#### Exercise inputs

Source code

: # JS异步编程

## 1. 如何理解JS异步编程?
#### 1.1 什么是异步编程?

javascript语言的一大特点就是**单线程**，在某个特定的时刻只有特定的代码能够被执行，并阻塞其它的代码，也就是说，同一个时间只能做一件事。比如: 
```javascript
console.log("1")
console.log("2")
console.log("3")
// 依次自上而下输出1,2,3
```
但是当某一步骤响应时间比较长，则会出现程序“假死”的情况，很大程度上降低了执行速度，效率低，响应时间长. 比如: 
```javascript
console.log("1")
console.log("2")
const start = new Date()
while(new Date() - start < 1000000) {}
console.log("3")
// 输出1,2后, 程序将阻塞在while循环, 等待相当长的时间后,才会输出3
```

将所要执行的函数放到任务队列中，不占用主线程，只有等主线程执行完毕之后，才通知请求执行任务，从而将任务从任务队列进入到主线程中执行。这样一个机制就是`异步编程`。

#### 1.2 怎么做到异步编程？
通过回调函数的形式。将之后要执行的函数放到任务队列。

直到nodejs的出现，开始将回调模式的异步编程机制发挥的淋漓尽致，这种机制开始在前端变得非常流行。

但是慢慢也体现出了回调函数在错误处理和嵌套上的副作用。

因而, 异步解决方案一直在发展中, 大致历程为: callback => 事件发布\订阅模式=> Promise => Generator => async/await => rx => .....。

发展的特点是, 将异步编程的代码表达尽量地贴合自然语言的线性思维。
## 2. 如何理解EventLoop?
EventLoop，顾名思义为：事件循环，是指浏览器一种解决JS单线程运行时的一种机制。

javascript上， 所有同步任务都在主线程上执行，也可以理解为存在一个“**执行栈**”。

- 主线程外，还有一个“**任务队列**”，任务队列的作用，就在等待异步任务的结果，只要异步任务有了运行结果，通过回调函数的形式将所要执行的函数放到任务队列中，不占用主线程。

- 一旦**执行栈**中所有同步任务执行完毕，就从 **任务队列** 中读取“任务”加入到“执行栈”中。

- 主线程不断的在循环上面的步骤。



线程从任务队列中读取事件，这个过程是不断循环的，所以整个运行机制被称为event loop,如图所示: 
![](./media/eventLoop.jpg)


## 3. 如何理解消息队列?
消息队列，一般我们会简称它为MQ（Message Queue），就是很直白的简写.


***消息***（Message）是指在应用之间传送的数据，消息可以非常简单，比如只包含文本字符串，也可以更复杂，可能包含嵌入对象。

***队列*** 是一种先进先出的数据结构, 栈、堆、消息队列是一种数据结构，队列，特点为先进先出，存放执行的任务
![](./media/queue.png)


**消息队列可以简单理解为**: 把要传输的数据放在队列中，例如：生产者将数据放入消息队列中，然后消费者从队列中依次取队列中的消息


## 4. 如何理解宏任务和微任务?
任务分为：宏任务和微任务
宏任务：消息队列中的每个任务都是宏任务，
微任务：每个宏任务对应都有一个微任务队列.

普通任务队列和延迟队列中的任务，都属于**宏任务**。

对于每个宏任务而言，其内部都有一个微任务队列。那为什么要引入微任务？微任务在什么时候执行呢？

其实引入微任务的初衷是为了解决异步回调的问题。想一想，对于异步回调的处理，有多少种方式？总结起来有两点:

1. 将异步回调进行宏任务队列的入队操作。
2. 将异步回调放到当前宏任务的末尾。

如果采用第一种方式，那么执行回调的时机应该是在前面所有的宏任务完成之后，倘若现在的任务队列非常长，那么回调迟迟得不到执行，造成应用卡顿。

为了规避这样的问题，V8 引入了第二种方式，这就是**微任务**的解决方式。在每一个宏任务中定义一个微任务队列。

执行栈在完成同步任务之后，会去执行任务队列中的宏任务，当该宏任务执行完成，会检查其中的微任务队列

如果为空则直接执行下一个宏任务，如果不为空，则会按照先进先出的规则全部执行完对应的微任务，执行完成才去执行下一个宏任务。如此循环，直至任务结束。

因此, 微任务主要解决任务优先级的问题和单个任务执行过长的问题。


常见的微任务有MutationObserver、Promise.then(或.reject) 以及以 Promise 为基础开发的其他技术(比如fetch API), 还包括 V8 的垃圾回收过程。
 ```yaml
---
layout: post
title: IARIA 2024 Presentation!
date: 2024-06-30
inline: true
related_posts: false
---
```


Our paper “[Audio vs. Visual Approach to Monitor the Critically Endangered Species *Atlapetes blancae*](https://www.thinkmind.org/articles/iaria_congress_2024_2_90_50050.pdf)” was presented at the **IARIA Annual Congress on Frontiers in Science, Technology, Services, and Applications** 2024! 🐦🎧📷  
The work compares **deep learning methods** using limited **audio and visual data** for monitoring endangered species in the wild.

#### Assignment
Reproduce all data above, unchanged.

#### Reply
Source code

: # JS异步编程

## 1. 如何理解JS异步编程?
#### 1.1 什么是异步编程?

javascript语言的一大特点就是**单线程**，在某个特定的时刻只有特定的代码能够被执行，并阻塞其它的代码，也就是说，同一个时间只能做一件事。比如: 
```javascript
console.log("1")
console.log("2")
console.log("3")
// 依次自上而下输出1,2,3
```
但是当某一步骤响应时间比较长，则会出现程序“假死”的情况，很大程度上降低了执行速度，效率低，响应时间长. 比如: 
```javascript
console.log("1")
console.log("2")
const start = new Date()
while(new Date() - start < 1000000) {}
console.log("3")
// 输出1,2后, 程序将阻塞在while循环, 等待相当长的时间后,才会输出3
```

将所要执行的函数放到任务队列中，不占用主线程，只有等主线程执行完毕之后，才通知请求执行任务，从而将任务从任务队列进入到主线程中执行。这样一个机制就是`异步编程`。

#### 1.2 怎么做到异步编程？
通过回调函数的形式。将之后要执行的函数放到任务队列。

直到nodejs的出现，开始将回调模式的异步编程机制发挥的淋漓尽致，这种机制开始在前端变得非常流行。

但是慢慢也体现出了回调函数在错误处理和嵌套上的副作用。

因而, 异步解决方案一直在发展中, 大致历程为: callback => 事件发布\订阅模式=> Promise => Generator => async/await => rx => .....。

发展的特点是, 将异步编程的代码表达尽量地贴合自然语言的线性思维。
## 2. 如何理解EventLoop?
EventLoop，顾名思义为：事件循环，是指浏览器一种解决JS单线程运行时的一种机制。

javascript上， 所有同步任务都在主线程上执行，也可以理解为存在一个“**执行栈**”。

- 主线程外，还有一个“**任务队列**”，任务队列的作用，就在等待异步任务的结果，只要异步任务有了运行结果，通过回调函数的形式将所要执行的函数放到任务队列中，不占用主线程。

- 一旦**执行栈**中所有同步任务执行完毕，就从 **任务队列** 中读取“任务”加入到“执行栈”中。

- 主线程不断的在循环上面的步骤。



线程从任务队列中读取事件，这个过程是不断循环的，所以整个运行机制被称为event loop,如图所示: 
![](./media/eventLoop.jpg)


## 3. 如何理解消息队列?
消息队列，一般我们会简称它为MQ（Message Queue），就是很直白的简写.


***消息***（Message）是指在应用之间传送的数据，消息可以非常简单，比如只包含文本字符串，也可以更复杂，可能包含嵌入对象。

***队列*** 是一种先进先出的数据结构, 栈、堆、消息队列是一种数据结构，队列，特点为先进先出，存放执行的任务
![](./media/queue.png)


**消息队列可以简单理解为**: 把要传输的数据放在队列中，例如：生产者将数据放入消息队列中，然后消费者从队列中依次取队列中的消息


## 4. 如何理解宏任务和微任务?
任务分为：宏任务和微任务
宏任务：消息队列中的每个任务都是宏任务，
微任务：每个宏任务对应都有一个微任务队列.

普通任务队列和延迟队列中的任务，都属于**宏任务**。

对于每个宏任务而言，其内部都有一个微任务队列。那为什么要引入微任务？微任务在什么时候执行呢？

其实引入微任务的初衷是为了解决异步回调的问题。想一想，对于异步回调的处理，有多少种方式？总结起来有两点:

1. 将异步回调进行宏任务队列的入队操作。
2. 将异步回调放到当前宏任务的末尾。

如果采用第一种方式，那么执行回调的时机应该是在前面所有的宏任务完成之后，倘若现在的任务队列非常长，那么回调迟迟得不到执行，造成应用卡顿。

为了规避这样的问题，V8 引入了第二种方式，这就是**微任务**的解决方式。在每一个宏任务中定义一个微任务队列。

执行栈在完成同步任务之后，会去执行任务队列中的宏任务，当该宏任务执行完成，会检查其中的微任务队列

如果为空则直接执行下一个宏任务，如果不为空，则会按照先进先出的规则全部执行完对应的微任务，执行完成才去执行下一个宏任务。如此循环，直至任务结束。

因此, 微任务主要解决任务优先级的问题和单个任务执行过长的问题。


常见的微任务有MutationObserver、Promise.then(或.reject) 以及以 Promise 为基础开发的其他技术(比如fetch API), 还包括 V8 的垃圾回收过程。
 ```yaml
---
layout: post
title: IARIA 2024 Presentation!
date: 2024-06-30
inline: true
related_posts: false
---
```


Our paper “[Audio vs. Visual Approach to Monitor the Critically Endangered Species *Atlapetes blancae*](https://www.thinkmind.org/articles/iaria_congress_2024_2_90_50050.pdf)” was presented at the **IARIA Annual Congress on Frontiers in Science, Technology, Services, and Applications** 2024! 🐦🎧📷  
The work compares **deep learning methods** using limited **audio and visual data** for monitoring endangered species in the wild.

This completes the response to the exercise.